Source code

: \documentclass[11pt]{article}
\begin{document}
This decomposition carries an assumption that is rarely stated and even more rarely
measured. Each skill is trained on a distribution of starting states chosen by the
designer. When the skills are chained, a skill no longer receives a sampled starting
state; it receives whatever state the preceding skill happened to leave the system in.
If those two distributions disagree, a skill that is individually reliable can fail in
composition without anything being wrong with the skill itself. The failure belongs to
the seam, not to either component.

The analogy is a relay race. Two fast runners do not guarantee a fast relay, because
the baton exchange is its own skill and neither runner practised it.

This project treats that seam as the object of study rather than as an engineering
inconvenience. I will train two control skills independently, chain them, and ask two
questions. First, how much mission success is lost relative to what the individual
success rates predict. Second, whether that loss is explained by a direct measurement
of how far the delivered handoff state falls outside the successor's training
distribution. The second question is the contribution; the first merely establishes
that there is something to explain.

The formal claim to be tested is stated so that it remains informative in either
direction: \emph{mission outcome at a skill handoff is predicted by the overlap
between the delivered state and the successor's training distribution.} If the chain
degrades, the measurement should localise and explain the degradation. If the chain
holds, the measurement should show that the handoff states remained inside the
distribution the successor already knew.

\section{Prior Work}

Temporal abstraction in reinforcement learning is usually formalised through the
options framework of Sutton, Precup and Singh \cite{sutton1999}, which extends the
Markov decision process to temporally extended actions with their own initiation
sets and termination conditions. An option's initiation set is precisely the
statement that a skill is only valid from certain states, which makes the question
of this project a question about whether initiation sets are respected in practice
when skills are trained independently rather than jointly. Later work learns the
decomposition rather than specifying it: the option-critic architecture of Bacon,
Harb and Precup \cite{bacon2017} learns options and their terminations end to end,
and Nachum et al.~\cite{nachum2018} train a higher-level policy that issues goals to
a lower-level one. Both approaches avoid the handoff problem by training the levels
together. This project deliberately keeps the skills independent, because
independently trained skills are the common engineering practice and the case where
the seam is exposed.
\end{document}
...
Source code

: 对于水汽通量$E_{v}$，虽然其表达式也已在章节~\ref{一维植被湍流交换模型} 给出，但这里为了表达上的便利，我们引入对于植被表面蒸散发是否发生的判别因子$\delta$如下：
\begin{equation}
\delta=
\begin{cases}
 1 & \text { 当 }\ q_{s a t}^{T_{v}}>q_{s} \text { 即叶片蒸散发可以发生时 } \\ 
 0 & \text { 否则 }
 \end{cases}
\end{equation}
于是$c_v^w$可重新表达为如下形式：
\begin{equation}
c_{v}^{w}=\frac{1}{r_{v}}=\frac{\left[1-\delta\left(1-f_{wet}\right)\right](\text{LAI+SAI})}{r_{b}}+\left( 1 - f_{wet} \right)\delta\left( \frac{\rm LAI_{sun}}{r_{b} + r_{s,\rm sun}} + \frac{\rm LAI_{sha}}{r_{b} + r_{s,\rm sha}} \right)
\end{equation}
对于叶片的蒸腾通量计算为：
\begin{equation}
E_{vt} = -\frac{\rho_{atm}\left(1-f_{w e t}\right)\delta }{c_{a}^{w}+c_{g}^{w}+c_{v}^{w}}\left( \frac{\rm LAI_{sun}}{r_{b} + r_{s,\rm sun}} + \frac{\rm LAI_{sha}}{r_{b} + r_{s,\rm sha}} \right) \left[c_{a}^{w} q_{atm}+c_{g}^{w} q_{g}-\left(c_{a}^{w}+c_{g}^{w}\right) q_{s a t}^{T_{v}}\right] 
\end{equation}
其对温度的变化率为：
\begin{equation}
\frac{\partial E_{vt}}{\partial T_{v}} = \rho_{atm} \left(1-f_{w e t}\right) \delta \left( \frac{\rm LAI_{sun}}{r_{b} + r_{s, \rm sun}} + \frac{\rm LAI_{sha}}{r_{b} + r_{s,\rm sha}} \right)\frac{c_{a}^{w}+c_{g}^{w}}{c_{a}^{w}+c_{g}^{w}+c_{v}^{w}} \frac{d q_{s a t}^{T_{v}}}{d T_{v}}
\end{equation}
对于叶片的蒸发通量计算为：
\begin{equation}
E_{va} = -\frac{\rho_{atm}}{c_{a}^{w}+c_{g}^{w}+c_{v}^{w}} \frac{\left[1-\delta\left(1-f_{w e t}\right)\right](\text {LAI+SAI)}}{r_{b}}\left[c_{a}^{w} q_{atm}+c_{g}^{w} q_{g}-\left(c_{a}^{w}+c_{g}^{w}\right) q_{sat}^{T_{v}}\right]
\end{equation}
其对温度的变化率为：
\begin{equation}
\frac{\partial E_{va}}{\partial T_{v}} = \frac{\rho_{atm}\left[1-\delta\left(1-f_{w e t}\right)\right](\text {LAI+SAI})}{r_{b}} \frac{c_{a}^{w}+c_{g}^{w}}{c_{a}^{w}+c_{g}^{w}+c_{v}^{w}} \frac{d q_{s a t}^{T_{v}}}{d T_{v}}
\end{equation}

**Directions for this task:** From the data above, return every line from the line that has "distribution. The second" up to and including the line that has "of this project", exactly.

**Result for this exercise:**
distribution. The second question is the contribution; the first merely establishes
that there is something to explain.

The formal claim to be tested is stated so that it remains informative in either
direction: \emph{mission outcome at a skill handoff is predicted by the overlap
between the delivered state and the successor's training distribution.} If the chain
degrades, the measurement should localise and explain the degradation. If the chain
holds, the measurement should show that the handoff states remained inside the
distribution the successor already knew.

\section{Prior Work}

Temporal abstraction in reinforcement learning is usually formalised through the
options framework of Sutton, Precup and Singh \cite{sutton1999}, which extends the
Markov decision process to temporally extended actions with their own initiation
sets and termination conditions. An option's initiation set is precisely the
statement that a skill is only valid from certain states, which makes the question
of this project a question about whether initiation sets are respected in practice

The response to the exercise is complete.